Top of Given records

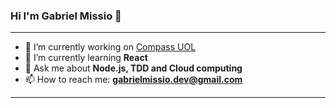 ### Hi I'm Gabriel Missio 👋

---

- 🔭 I’m currently working on [Compass UOL](https://compass.uol/)
- 🌱 I’m currently learning **React**
- 💬 Ask me about **Node.js, TDD and Cloud computing**
- 📫 How to reach me: **gabrielmissio.dev@gmail.com**

---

Bottom of Given records

**Exercise objective**
Only the lines from the one that holds "- 💬 Ask me about" through the end of the records should appear in the answer, each restated exactly.

**Answer space**
- 💬 Ask me about **Node.js, TDD and Cloud computing**
- 📫 How to reach me: **gabrielmissio.dev@gmail.com**

---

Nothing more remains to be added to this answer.